I have two tables. In one table we enter all types of Models, each model with around 100 rows. The second table has sales data about the first item. I need to produce a result like this:
Date Model Total(WE BOUGHT) Sold
---------- ----- ---------------- ----
2011-01-21 M34R 300 200
2011-01-21 M71S 250 22
My query looks like this:
select distinct
CONVERT(varchar(10),x.Scantime,120) as ScanDate,
x.ModelNumber,
( Select count(*)
from micro_model z
where
z.ModelNumber=x.ModelNumber
and CONVERT(varchar(10),z.scantime,101)
= CONVERT(varchar(10),x.Scantime,101)
) as Total,
( select COUNT(*)
from
micro_Model m
inner join micro_model_sold y on m.IDNO=y.IDNO
where
CONVERT(varchar(10),m.scantime,101)
= CONVERT(varchar(10),x.Scantime,101)
and x.ModelNumber=m.ModelNumber
) as Sold
from maxis.dbo.maxis_IMEI_Model x
where
CONVERT(varchar(10),x.scantime,101) between '01/01/2011' and '01/25/2011'
I am able to achieve that from the above query but it is taking more than 2 minutes to execute. Please suggest how I can improve the performance. I have heard about pivot tables and indexed views but have never done them.

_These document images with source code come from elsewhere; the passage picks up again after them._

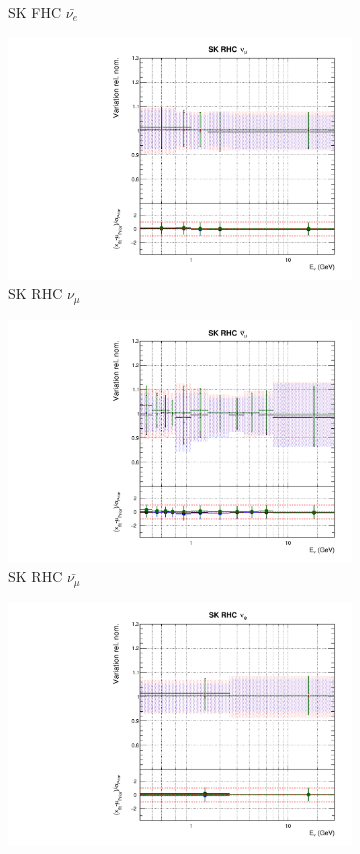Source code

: \begin{figure}[t]
\begin{subfigure}{0.45\textwidth}
  \caption{SK FHC $\bar{\nu_e}$}
\end{subfigure}
\begin{subfigure}{0.45\textwidth}
  \centering
  \includegraphics[width=0.75\linewidth]{figs/hptpcfitsflux_12}
  \caption{SK RHC $\nu_{\mu}$}
\end{subfigure}
\begin{subfigure}{0.45\textwidth}
  \centering
  \includegraphics[width=0.75\linewidth]{figs/hptpcfitsflux_13}
  \caption{SK RHC $\bar{\nu_{\mu}}$}
\end{subfigure}
\begin{subfigure}{0.45\textwidth}
  \centering
  \includegraphics[width=0.75\linewidth]{figs/hptpcfitsflux_14}

\end{subfigure}
\end{figure}
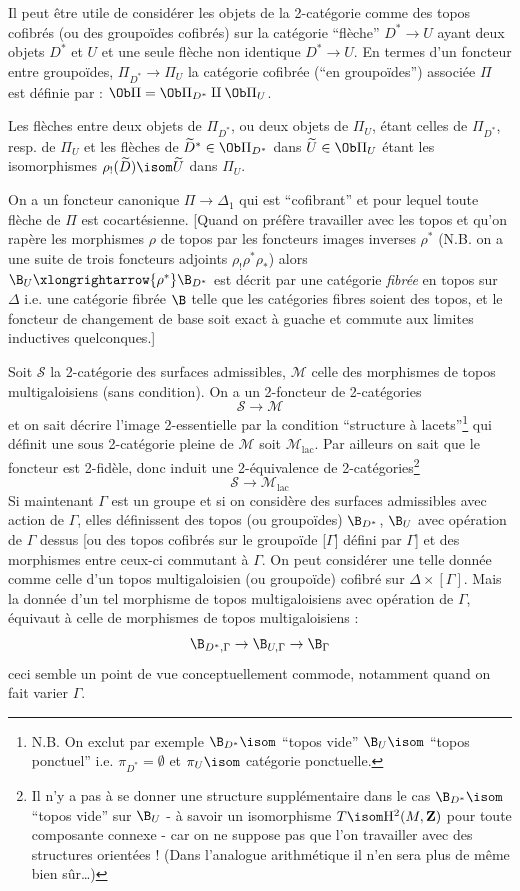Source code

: Il peut être utile de considérer les objets de la 2-catégorie comme des topos cofibrés (ou des groupoïdes cofibrés) sur la catégorie ``flèche'' $D^* \to U$ ayant deux objets $D^*$ et $U$ et une seule flèche non identique $D^* \to U$. En termes d'un foncteur entre groupoïdes, $\Pi_{D^*} \to \Pi_U$ la catégorie cofibrée (``en groupoïdes'') associée $\Pi$ est définie par : $\Ob \Pi = \Ob \Pi_{D^*} \amalg \Ob \Pi_U$.

Les flèches entre deux objets de $\Pi_{D^*}$, ou deux objets de $\Pi_U$, étant celles de $\Pi_{D^*}$, resp. de $\Pi_U$ et les flèches de $\widetilde{D}^* \in \Ob \Pi_{D^*}$ dans $\widetilde{U} \in \Ob \Pi_U$ étant les isomorphismes $\rho_!(\widetilde{D}) \isom \widetilde{U}$ dans $\Pi_U$.

On a un foncteur canonique $\Pi \to \Delta_1$ qui est ``cofibrant'' et pour lequel toute flèche de $\Pi$ est cocartésienne. [Quand on préfère travailler avec les topos et qu'on rapère les morphismes $\rho$ de topos par les foncteurs images inverses $\rho^*$ (N.B. on a une suite de trois foncteurs adjoints $\rho_! \rho^* \rho_*$) alors $\B_U \xlongrightarrow{\rho^*} \B_{D^*}$ est décrit par une catégorie \emph{fibrée} en topos sur $\Delta$ i.e. une catégorie fibrée $\B$ telle que les catégories fibres soient des topos, et le foncteur de changement de base soit exact à guache et commute aux limites inductives quelconques.]

Soit $\mathscr{S}$ la 2-catégorie des surfaces admissibles, $\mathscr{M}$ celle des morphismes de topos multigaloisiens (sans condition). On a un 2-foncteur de 2-catégories
$$
\mathscr{S} \to \mathscr{M}
$$
et on sait décrire l'image 2-essentielle par la condition ``structure à lacets''\footnote{N.B. On exclut par exemple $\B_{D^*} \isom$ ``topos vide'' $\B_U \isom$ ``topos ponctuel'' i.e. $\pi_{D^*} = \emptyset$ et $\pi_U \isom$ catégorie ponctuelle.} qui définit une sous 2-catégorie pleine de $\mathscr{M}$ soit $\mathscr{M}_{\text{lac}}$. Par ailleurs on sait que le foncteur est 2-fidèle, donc induit une 2-équivalence de 2-catégories\footnote{Il n'y a pas à se donner une structure supplémentaire dans le cas $\B_{D^*} \isom$ ``topos vide'' sur $\B_U$ - à savoir un isomorphisme $T \isom \mathrm{H}^2(M, \mathbf{Z})$ pour toute composante connexe - car on ne suppose pas que l'on travailler avec des structures orientées ! (Dans l'analogue arithmétique il n'en sera plus de   même bien sûr\dots)}
$$
\mathscr{S} \to \mathscr{M}_{\text{lac}}
$$
Si maintenant $\Gamma$ est un groupe et si on considère des surfaces admissibles avec action de $\Gamma$, elles définissent des topos (ou groupoïdes) $\B_{D^*}$, $\B_U$ avec opération de $\Gamma$ dessus [ou des topos cofibrés sur le groupoïde [$\Gamma$] défini par $\Gamma$] et des morphismes entre ceux-ci commutant à $\Gamma$. On peut considérer une telle donnée comme celle d'un topos multigaloisien (ou groupoïde) cofibré sur $\Delta \times [\Gamma]$. Mais la donnée d'un tel morphisme de topos multigaloisiens avec opération de $\Gamma$, équivaut à celle de morphismes de topos multigaloisiens :
$$
\B_{D^*, \Gamma} \to \B_{U, \Gamma} \to \B_{\Gamma}
$$
ceci semble un point de vue conceptuellement commode, notamment quand on fait varier $\Gamma$.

There are a very many things going on in your query that could be causing problems. There are also some areas of uncertainty that should probably be ironed out. For starters, try out this query:
SELECT
DateAdd(Day, DateDiff(Day, 0, X.ScanTime), 0) ScanDate,
X.ModelNumber,
Coalesce(Z.Total, 0) Total,
Coalesce(Z.Sold, 0) Sold
FROM
maxis.dbo.maxis_IMEI_Model X
LEFT JOIN (
SELECT
Z.ModelNumber,
DateAdd(Day, DateDiff(Day, 0, Z.ScanTime), 0) ScanDate,
Count(DISTINCT M.IDNO) Total,
Count(Y.IDNO) Sold
FROM
micro_model Z
LEFT JOIN micro_model_sold Y
ON Z.IDNO = Y.IDNO
GROUP BY
DateDiff(Day, 0, Z.ScanTime),
Z.ModelNumber
) Z
ON X.ModelNumber = Z.ModelNumber
AND X.ScanTime >= Z.ScanDate
AND X.ScanTime < Z.ScanDate + 1
WHERE
X.ScanTime >= '20110101'
AND X.ScanTime < '20110126'
Converting to character in order to do whole date comparisons (by chopping off the characters that represent the time) is very inefficient. The best practice way is to do as I have shown in the WHERE clause. Notice that I incremented the final date by one day, then made that point exclusive using less-than instead of less-than-or-equal-to (which is what BETWEEN does). All the joins also needed to change. Finally, when it is necessary to remove the time portion of a date, the DateDiff method I show here is best (there is a slightly faster method that is much harder to understand so I can't recommend it, but if you're using SQL Server 2008 you can just do Convert(date, DateColumn) which is the fastest of all).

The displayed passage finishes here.